Entry from November 30, 2004

Not that I would like for a single moment to be thought an apologist for poor sportsmanship, let alone for what by all accounts would seem to be the appallingly unsportsmanlike Ron Artest, but isn’t the outpouring of criticism that has lately greeted this Indiana Pacer’s attack on a basketball fan in Detroit — as it happens, not the one who had hurled the cup of beer that struck him on the ear — just a little overblown? I am especially struck by the obloquy which the critics reserve for the “being-down-for-your-boy mentality” that led a couple of Artest’s teammates to join him in wading into the crowd and that Mike Wise of the Washington Post called “the most warped sense of loyalty to a teammate imaginable.”


Really? I can imagine, if I try real hard, a few more warped senses of loyalty than that. In fact, I’m not at all sure it is warped, now that I think about it. What is the effectiveness of any sports team based on if not mutual loyalty? And what does loyalty mean if it precludes coming to the defense of a teammate when he is attacked? Sure, players shouldn’t fight with fans, but they shouldn’t fight with each other either. And in either case when they do it anyway isn’t it proper loyalty for teammates to come to each other’s defense? Old-fashioned honor would have thought so, but I suspect that “honor” is not a common word in the Wise vocabulary — which is why he has to find another to express his own warped sense that this kind of loyalty, somehow, just couldn’t be real loyalty. Would it, I wonder, have been real loyalty if the teammates, Stephen Jackson and Jermaine O’Neal, had helped Artest out in a fight with the opposing team on the floor?


Why this sacrosanct barrier between players and spectators anyway? It hasn’t always been thus. When modern sport began, there were few hard and fast distinctions between players and spectators. In an English football match in 1581, it is reported that a spectator called out about a player he didn’t like on the opposing team, “Cast him over the hedge” — which must have been the 16th century equivalent of “Kill the bastard.” But, not yet having been taught to take such treatment from the fans as being all part of the give-and-take, the cut-and-thrust of the game, the player in question called out to the heckler: “Come thou and do yt”. When the fan foolishly took up the challenge, the player proceeded to beat him to death, or so says David Hawkes in his review of Gregory M. Colón Semenza’s Sport, Politics, and Literature in the English Renaissance (Newark, DE: University of Delaware Press) in a recent number of the Times Literary Supplement. They didn’t mess around in those days, I guess. And such a salutary lesson to the fans and players alike to behave themselves must have contributed something to our modern notions of sportsmanship.

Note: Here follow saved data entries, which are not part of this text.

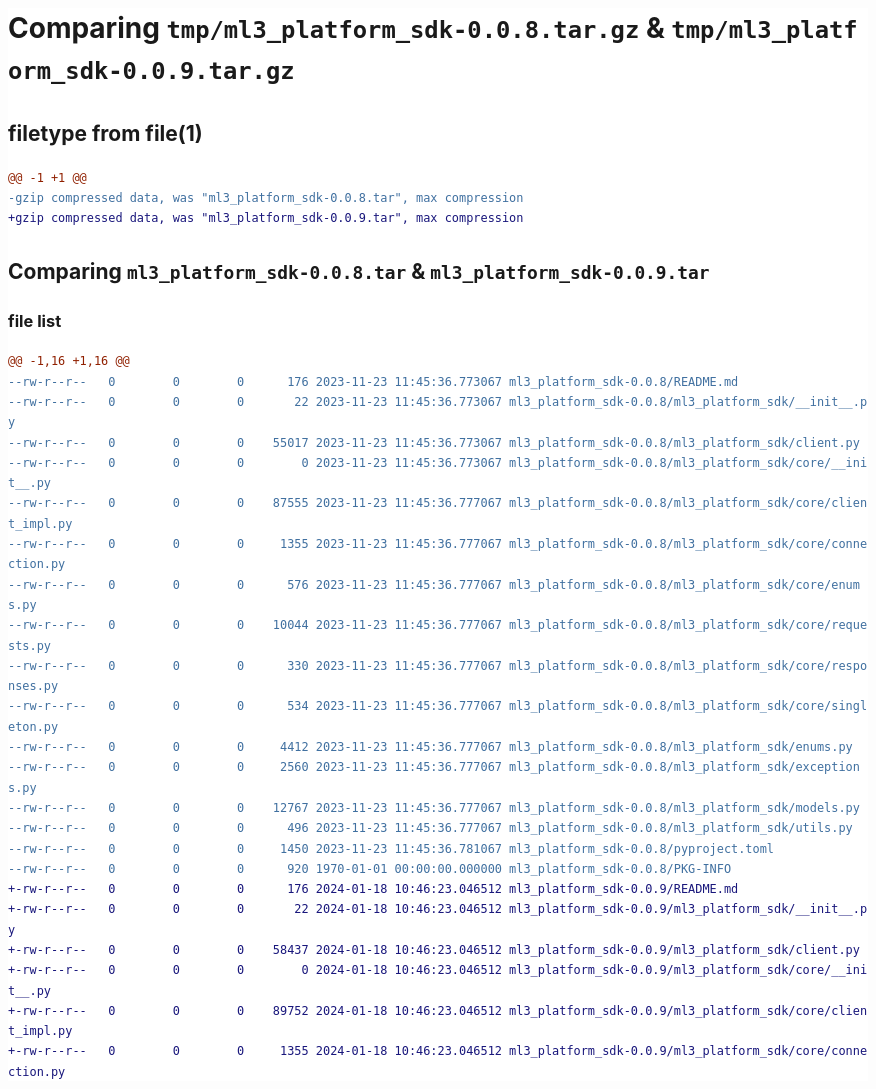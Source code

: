# Comparing `tmp/ml3_platform_sdk-0.0.8.tar.gz` & `tmp/ml3_platform_sdk-0.0.9.tar.gz`

## filetype from file(1)

```diff
@@ -1 +1 @@
-gzip compressed data, was "ml3_platform_sdk-0.0.8.tar", max compression
+gzip compressed data, was "ml3_platform_sdk-0.0.9.tar", max compression
```

## Comparing `ml3_platform_sdk-0.0.8.tar` & `ml3_platform_sdk-0.0.9.tar`

### file list

```diff
@@ -1,16 +1,16 @@
--rw-r--r--   0        0        0      176 2023-11-23 11:45:36.773067 ml3_platform_sdk-0.0.8/README.md
--rw-r--r--   0        0        0       22 2023-11-23 11:45:36.773067 ml3_platform_sdk-0.0.8/ml3_platform_sdk/__init__.py
--rw-r--r--   0        0        0    55017 2023-11-23 11:45:36.773067 ml3_platform_sdk-0.0.8/ml3_platform_sdk/client.py
--rw-r--r--   0        0        0        0 2023-11-23 11:45:36.773067 ml3_platform_sdk-0.0.8/ml3_platform_sdk/core/__init__.py
--rw-r--r--   0        0        0    87555 2023-11-23 11:45:36.777067 ml3_platform_sdk-0.0.8/ml3_platform_sdk/core/client_impl.py
--rw-r--r--   0        0        0     1355 2023-11-23 11:45:36.777067 ml3_platform_sdk-0.0.8/ml3_platform_sdk/core/connection.py
--rw-r--r--   0        0        0      576 2023-11-23 11:45:36.777067 ml3_platform_sdk-0.0.8/ml3_platform_sdk/core/enums.py
--rw-r--r--   0        0        0    10044 2023-11-23 11:45:36.777067 ml3_platform_sdk-0.0.8/ml3_platform_sdk/core/requests.py
--rw-r--r--   0        0        0      330 2023-11-23 11:45:36.777067 ml3_platform_sdk-0.0.8/ml3_platform_sdk/core/responses.py
--rw-r--r--   0        0        0      534 2023-11-23 11:45:36.777067 ml3_platform_sdk-0.0.8/ml3_platform_sdk/core/singleton.py
--rw-r--r--   0        0        0     4412 2023-11-23 11:45:36.777067 ml3_platform_sdk-0.0.8/ml3_platform_sdk/enums.py
--rw-r--r--   0        0        0     2560 2023-11-23 11:45:36.777067 ml3_platform_sdk-0.0.8/ml3_platform_sdk/exceptions.py
--rw-r--r--   0        0        0    12767 2023-11-23 11:45:36.777067 ml3_platform_sdk-0.0.8/ml3_platform_sdk/models.py
--rw-r--r--   0        0        0      496 2023-11-23 11:45:36.777067 ml3_platform_sdk-0.0.8/ml3_platform_sdk/utils.py
--rw-r--r--   0        0        0     1450 2023-11-23 11:45:36.781067 ml3_platform_sdk-0.0.8/pyproject.toml
--rw-r--r--   0        0        0      920 1970-01-01 00:00:00.000000 ml3_platform_sdk-0.0.8/PKG-INFO
+-rw-r--r--   0        0        0      176 2024-01-18 10:46:23.046512 ml3_platform_sdk-0.0.9/README.md
+-rw-r--r--   0        0        0       22 2024-01-18 10:46:23.046512 ml3_platform_sdk-0.0.9/ml3_platform_sdk/__init__.py
+-rw-r--r--   0        0        0    58437 2024-01-18 10:46:23.046512 ml3_platform_sdk-0.0.9/ml3_platform_sdk/client.py
+-rw-r--r--   0        0        0        0 2024-01-18 10:46:23.046512 ml3_platform_sdk-0.0.9/ml3_platform_sdk/core/__init__.py
+-rw-r--r--   0        0        0    89752 2024-01-18 10:46:23.046512 ml3_platform_sdk-0.0.9/ml3_platform_sdk/core/client_impl.py
+-rw-r--r--   0        0        0     1355 2024-01-18 10:46:23.046512 ml3_platform_sdk-0.0.9/ml3_platform_sdk/core/connection.py
```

What lies behind the media outrage today, I fear, is anxiety on behalf of the business of sport, on which depend the livelihoods both of the sportsmen themselves and of those, like Mike Wise, who are paid to comment on their doings. One can easily understand the harshness of the punishment meted out to Artest and his teammates by the NBA Commissioner, David Stern. Something similar happened in the English soccer league in 1995, when Eric Cantona, the French star of Manchester United, delivered a Kung-fu style kick to the chest of a fan, Matthew Simmons, who had shouted what Cantona called “racial abuse” at him and hurled a missile. For this he was fined £20,000, banned from playing for nine months and sentenced to two weeks in jail, later commuted to 120 hours of community service. A teammate who came to his assistance was also punished.


Cantona, who had left the French league to join the British after a similar incident in his native land, came back for another season with Man U after his suspension was up, but he retired the following year. He could not but have recognized, as we should in the Artest case, that when the authorities, either of the English Football or the National Basketball Associations, punish those involved in such incidents, they do it to protect their own financial interests and not out of a disinterested concern for sportsmanship. They recognize that fans will presumably not pay for admission to events where there is a chance of their being beaten up by players. When, on the other hand the players are only whaling on each other nobody minds very much, as that’s all part of the show. Perhaps the outrage of the rest of us should be reserved for bad manners and poor sportsmanship in general, on the court or the pitch as well as off it.


As it happens, James Bartholomew, author of The Welfare State We’re In, has recently written in The Spectator of London about a study he has undertaken of the number of players sent off in English football matches since the Second World War. From 1946/47 until 1961-62 somewhere between seven and 15 were sent off every year. This number was in line with what had also been the case going back to the season of 1891-92. But from 1962 onwards the number increased until by 1979-80 it reached 115. Ten years later it stood at 200 and it only took another five years for it to reach 300. In 2003-04, the number was 511. Who is outraged about this? Bartholomew quotes a player from the early post-war era who says that “standards of conduct were much higher” in those days, and the number sent off so much lower because “to be sent off was a cause for shame” Now it’s no more of a shameful matter than throwing something from the stands at a player. The only thing anyone has to be ashamed of is doing something, as Ron Artest did, that’s bad for business. It’s time to bring back shame for all sorts of bad sportsmanship.